Dafür, dass Wolfgang Gründinger einer gegen 20 Millionen ist, ist seine Laune nicht mal schlecht. Und dafür, dass er kaum Geld hat, um sich Gehör zu verschaffen, erst recht. Dabei dürfte am Dienstag, wenn Angela Merkel zum Demografiegipfel nach Berlin lädt, mal wieder alles so sein wie üblich.
Und üblich heißt: Für Gründinger wird sich kaum jemand interessieren. Er habe sich, lacht er, da quasi einschleichen müssen. Wann immer in der Hauptstadt um die alternde Gesellschaft und die Verteilung ihrer Lasten gerungen würde, säßen ausgerechnet diejenigen nicht mit am Tisch, die das ganze irgendwann zu schultern haben. „Die Jungen sind bei solchen Veranstaltungen nur die Praktikanten“, klagt Gründinger. „Man spricht über uns, nicht mit uns.“
Die Zitate der Parteien
»Für Menschen, die 40 Jahre eingezahlt haben, ist das Sozialamt der falsche Ort.«
"Wer langjährig Beiträge gezahlt hat, muss eine Rente deutlich oberhalb der Grundsicherung erhalten."

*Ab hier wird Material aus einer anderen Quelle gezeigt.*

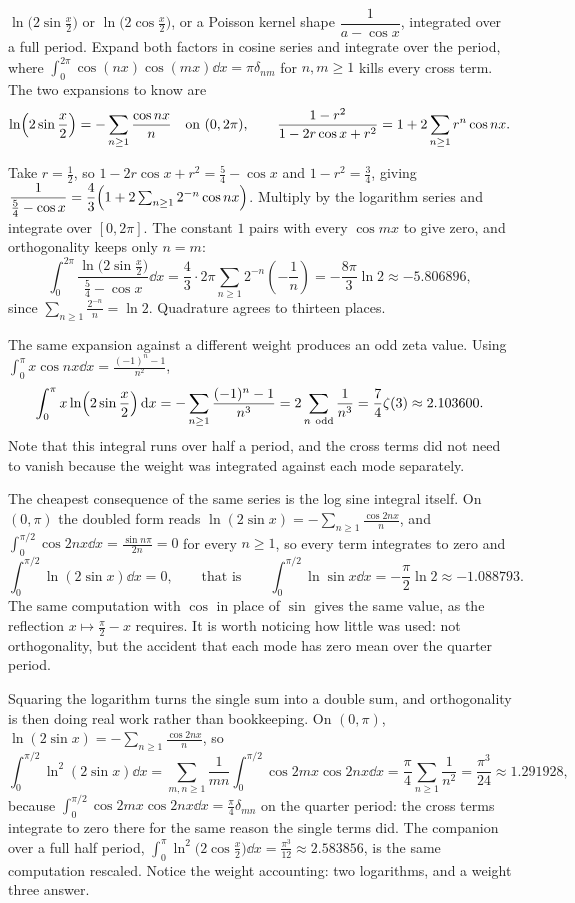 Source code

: \cue $\ln\bigl(2\sin\tfrac x2\bigr)$ or $\ln\bigl(2\cos\tfrac x2\bigr)$, or a Poisson kernel shape $\dfrac{1}{a-\cos x}$, integrated over a full period.
\method Expand both factors in cosine series and integrate over the period, where $\int_0^{2\pi}\cos(nx)\cos(mx)\dd x=\pi\delta_{nm}$ for $n,m\geq1$ kills every cross term. The two expansions to know are
\[\ln\Bigl(2\sin\frac x2\Bigr)=-\sum_{n\geq1}\frac{\cos nx}{n}\quad\text{on }(0,2\pi),\qquad \frac{1-r^{2}}{1-2r\cos x+r^{2}}=1+2\sum_{n\geq1}r^{n}\cos nx.\]

\begin{worked}
Take $r=\tfrac12$, so $1-2r\cos x+r^{2}=\tfrac54-\cos x$ and $1-r^{2}=\tfrac34$, giving $\dfrac{1}{\tfrac54-\cos x}=\dfrac43\Bigl(1+2\sum_{n\geq1}2^{-n}\cos nx\Bigr)$. Multiply by the logarithm series and integrate over $[0,2\pi]$. The constant $1$ pairs with every $\cos mx$ to give zero, and orthogonality keeps only $n=m$:
\[\int_0^{2\pi}\frac{\ln\bigl(2\sin\tfrac x2\bigr)}{\tfrac54-\cos x}\dd x=\frac43\cdot2\pi\sum_{n\geq1}2^{-n}\left(-\frac1n\right)=-\frac{8\pi}{3}\ln2\approx-5.806896,\]
since $\sum_{n\geq1}\frac{2^{-n}}{n}=\ln2$. Quadrature agrees to thirteen places.

The same expansion against a different weight produces an odd zeta value. Using $\int_0^{\pi}x\cos nx\dd x=\frac{(-1)^{n}-1}{n^{2}}$,
\[\int_0^{\pi}x\ln\Bigl(2\sin\frac x2\Bigr)\dd x=-\sum_{n\geq1}\frac{(-1)^{n}-1}{n^{3}}=2\sum_{n\ \mathrm{odd}}\frac{1}{n^{3}}=\frac{7}{4}\zeta(3)\approx2.103600.\]
Note that this integral runs over half a period, and the cross terms did not need to vanish because the weight was integrated against each mode separately.

The cheapest consequence of the same series is the log sine integral itself. On $(0,\pi)$ the doubled form reads $\ln(2\sin x)=-\sum_{n\geq1}\frac{\cos2nx}{n}$, and $\int_0^{\pi/2}\cos2nx\dd x=\frac{\sin n\pi}{2n}=0$ for every $n\geq1$, so every term integrates to zero and
\[\int_0^{\pi/2}\ln(2\sin x)\dd x=0,\qquad\text{that is}\qquad \int_0^{\pi/2}\ln\sin x\dd x=-\frac{\pi}{2}\ln2\approx-1.088793.\]
The same computation with $\cos$ in place of $\sin$ gives the same value, as the reflection $x\mapsto\tfrac{\pi}{2}-x$ requires. It is worth noticing how little was used: not orthogonality, but the accident that each mode has zero mean over the quarter period.
\end{worked}

Squaring the logarithm turns the single sum into a double sum, and orthogonality is then doing real work rather than bookkeeping. On $(0,\pi)$, $\ln(2\sin x)=-\sum_{n\geq1}\frac{\cos2nx}{n}$, so
\[\int_0^{\pi/2}\ln^{2}(2\sin x)\dd x=\sum_{m,n\geq1}\frac{1}{mn}\int_0^{\pi/2}\cos2mx\cos2nx\dd x=\frac{\pi}{4}\sum_{n\geq1}\frac{1}{n^{2}}=\frac{\pi^{3}}{24}\approx1.291928,\]
because $\int_0^{\pi/2}\cos2mx\cos2nx\dd x=\tfrac{\pi}{4}\delta_{mn}$ on the quarter period: the cross terms integrate to zero there for the same reason the single terms did. The companion over a full half period, $\int_0^{\pi}\ln^{2}\bigl(2\cos\tfrac x2\bigr)\dd x=\tfrac{\pi^{3}}{12}\approx2.583856$, is the same computation rescaled. Notice the weight accounting: two logarithms, and a weight three answer.

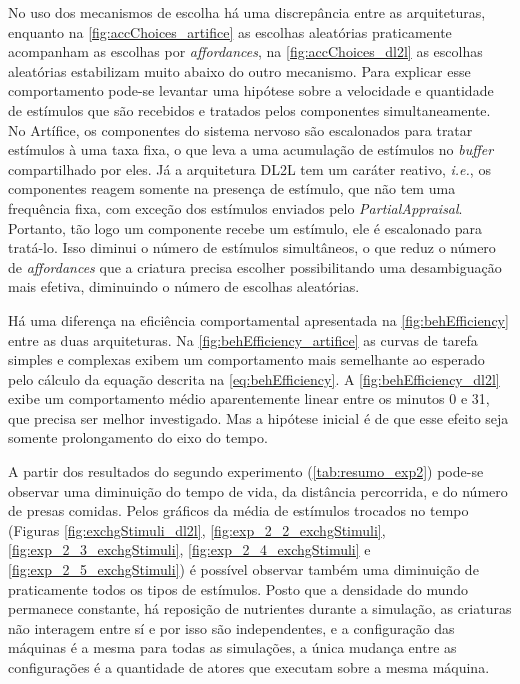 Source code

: No uso dos mecanismos de escolha há uma discrepância entre as arquiteturas, enquanto na \autoref{fig:accChoices_artifice} as escolhas aleatórias praticamente acompanham as escolhas por \textit{affordances}, na \autoref{fig:accChoices_dl2l} as escolhas aleatórias estabilizam muito abaixo do outro mecanismo. Para explicar esse comportamento pode-se levantar uma hipótese sobre a velocidade e quantidade de estímulos que são recebidos e tratados pelos componentes simultaneamente. No Artífice, os componentes do sistema nervoso são escalonados para tratar estímulos à uma taxa fixa, o que leva a uma acumulação de estímulos no \textit{buffer} compartilhado por eles. Já a arquitetura DL2L tem um caráter reativo, \textit{i.e.}, os componentes reagem somente na presença de estímulo, que não tem uma frequência fixa, com exceção dos estímulos enviados pelo \textit{PartialAppraisal}. Portanto, tão logo um componente recebe um estímulo, ele é escalonado para tratá-lo. Isso diminui o número de estímulos simultâneos, o que reduz o número de \textit{affordances} que a criatura precisa escolher possibilitando uma desambiguação mais efetiva, diminuindo o número de escolhas aleatórias. 

Há uma diferença na eficiência comportamental apresentada na \autoref{fig:behEfficiency} entre as duas arquiteturas. Na \autoref{fig:behEfficiency_artifice} as curvas de tarefa simples e complexas exibem um comportamento mais semelhante ao esperado pelo cálculo da equação descrita na \autoref{eq:behEfficiency}. A \autoref{fig:behEfficiency_dl2l} exibe um comportamento médio aparentemente linear entre os minutos 0 e 31, que precisa ser melhor investigado. Mas a hipótese inicial é de que esse efeito seja somente prolongamento do eixo do tempo.

A partir dos resultados do segundo experimento (\autoref{tab:resumo_exp2}) pode-se observar uma diminuição do tempo de vida, da distância percorrida, e do número de presas comidas. Pelos gráficos da média de estímulos trocados no tempo (Figuras \ref{fig:exchgStimuli_dl2l}, \ref{fig:exp_2_2_exchgStimuli}, \ref{fig:exp_2_3_exchgStimuli}, \ref{fig:exp_2_4_exchgStimuli} e \ref{fig:exp_2_5_exchgStimuli}) é possível observar também uma diminuição de praticamente todos os tipos de estímulos. Posto que a densidade do mundo permanece constante, há reposição de nutrientes durante a simulação, as criaturas não interagem entre sí e por isso são independentes, e a configuração das máquinas é a mesma para todas as simulações, a única mudança entre as configurações é a quantidade de atores que executam sobre a mesma máquina.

"Wir wollen mit der Garantierente das Vertrauen auch zukünftiger Generationen in die Alterssicherung zurückgeben."
Die Jungen – Gründinger, 28 Jahre, versteht sich als ihr Cheflobbyist. Er ist Sprecher der Stiftung für die Rechte zukünftiger Generationen. Ehrenamtlich, ohne Mitarbeiter oder Schaltzentrale, vertritt er die Interessen der Jugend gegenüber den 20 Millionen Rentnern, gegen die hierzulande niemand Politik machen möchte. „Ich habe da eine große Frustrationstoleranz“, sagt er. Und lacht wieder. Trotz allem.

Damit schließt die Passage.